2. This appeal is directed against order dated 4.11.2004 dismissing appellant's OMP No.398/2004 filed under Section 9 of the New Arbitration Act 1996 and the jurisdictional plea raised by the respondent is that this court had no jurisdiction to entertain an application under Section 9 of the Arbitration Act, 1996 nor could the dispute raised by Appellant be referred to any arbitration in the face of Sections 14 & 15 of the TRAI Act and subsequent to the creation of the Telecom Disputes Settlement and Appellate Tribunal (TDSAT) under this Act as this Tribunal alone had the jurisdiction to decide and adjudicate such disputes in connection with which appellant had filed the OMP under Section 9 of the Arbitration Act for an interim protection.
3. Learned senior counsel for respondent/applicant Mr.Sunderam urged that this issue was required to be decided on the very threshold to obviate the necessity of examining the merit of the issues surrounding the appellant's OMP in the event it was held that this court had no jurisdiction to entertain the OMP and that the jurisdiction vested with the TDSAT only. He supported it by a Supreme Court order passed in Arun Aggarwal v. Nagreeka Exports (P) Ltd. (2002) 10 Supreme Court Cases 101 and an order passed by the Court disposing of respondent's SLP No.7816-7847/2004. According to him, both these orders required this court to decide the jurisdictional question as a preliminary objection.

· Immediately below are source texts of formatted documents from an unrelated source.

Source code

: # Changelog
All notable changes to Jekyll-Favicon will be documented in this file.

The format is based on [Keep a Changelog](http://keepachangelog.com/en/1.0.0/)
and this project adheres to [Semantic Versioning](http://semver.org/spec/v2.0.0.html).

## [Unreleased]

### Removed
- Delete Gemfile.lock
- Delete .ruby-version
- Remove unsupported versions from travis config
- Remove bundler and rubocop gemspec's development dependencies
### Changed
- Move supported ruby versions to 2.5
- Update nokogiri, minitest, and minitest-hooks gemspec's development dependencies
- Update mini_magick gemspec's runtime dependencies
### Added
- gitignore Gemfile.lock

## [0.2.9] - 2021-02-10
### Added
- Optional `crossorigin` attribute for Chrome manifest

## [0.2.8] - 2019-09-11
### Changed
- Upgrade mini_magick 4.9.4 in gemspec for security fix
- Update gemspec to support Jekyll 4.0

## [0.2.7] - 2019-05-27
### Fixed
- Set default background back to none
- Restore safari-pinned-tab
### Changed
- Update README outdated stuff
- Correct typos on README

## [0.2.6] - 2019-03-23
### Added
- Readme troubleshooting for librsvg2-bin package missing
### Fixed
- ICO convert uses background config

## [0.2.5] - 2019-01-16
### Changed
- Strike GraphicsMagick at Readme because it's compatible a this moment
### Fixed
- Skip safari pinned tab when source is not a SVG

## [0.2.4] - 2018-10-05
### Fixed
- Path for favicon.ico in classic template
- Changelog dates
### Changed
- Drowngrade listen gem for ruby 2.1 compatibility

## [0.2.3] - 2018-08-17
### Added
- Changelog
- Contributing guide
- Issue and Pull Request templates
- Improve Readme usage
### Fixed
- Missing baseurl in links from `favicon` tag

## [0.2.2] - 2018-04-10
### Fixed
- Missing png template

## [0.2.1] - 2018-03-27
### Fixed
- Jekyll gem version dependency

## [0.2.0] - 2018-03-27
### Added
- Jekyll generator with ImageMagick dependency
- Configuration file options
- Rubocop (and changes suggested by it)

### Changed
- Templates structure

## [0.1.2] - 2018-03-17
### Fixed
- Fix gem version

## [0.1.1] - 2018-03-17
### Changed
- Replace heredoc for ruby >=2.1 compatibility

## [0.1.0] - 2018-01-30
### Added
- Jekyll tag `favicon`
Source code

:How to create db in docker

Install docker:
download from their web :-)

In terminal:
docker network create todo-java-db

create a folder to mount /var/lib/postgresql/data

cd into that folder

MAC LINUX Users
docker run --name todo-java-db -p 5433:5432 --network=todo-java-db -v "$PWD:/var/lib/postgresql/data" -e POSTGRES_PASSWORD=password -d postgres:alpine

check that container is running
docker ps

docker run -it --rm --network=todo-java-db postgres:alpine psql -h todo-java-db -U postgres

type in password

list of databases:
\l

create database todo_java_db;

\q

4. The claim of the applicant-respondent is contested by Learned Senior Counsel for appellant Mr. Harish Salve on the expected lines. He pointed out that respondent-applicant was abusing the process of this court by filing repeated applications for the same relief to prevent the court from examining the merit of the matter. He referred to the application (CM No.428/2005) filed by the applicant in this regard seeking dismissal of appellant's appeal for want of jurisdiction by this court and also for appellant's alleged default to file some affidavit in terms of the orders of the court which was dismissed by the court vide order dated 20.1.2005. He submitted that as the applicant (respondent) had followed it up by the present application showed that it was doing all this pursuant to a design to prevent this court from examining the merit of appellant's case so that the findings returned on the merit of the issues by the learned Single Judge in the impugned order would stick to the appellant for good. Mr.Salve took us through the two orders of the Hon'ble Supreme Court (supra) to demonstrate that the Apex Court had not at any stage directed this court to treat the jurisdictional objection taken by the applicant/respondent as a preliminary issue.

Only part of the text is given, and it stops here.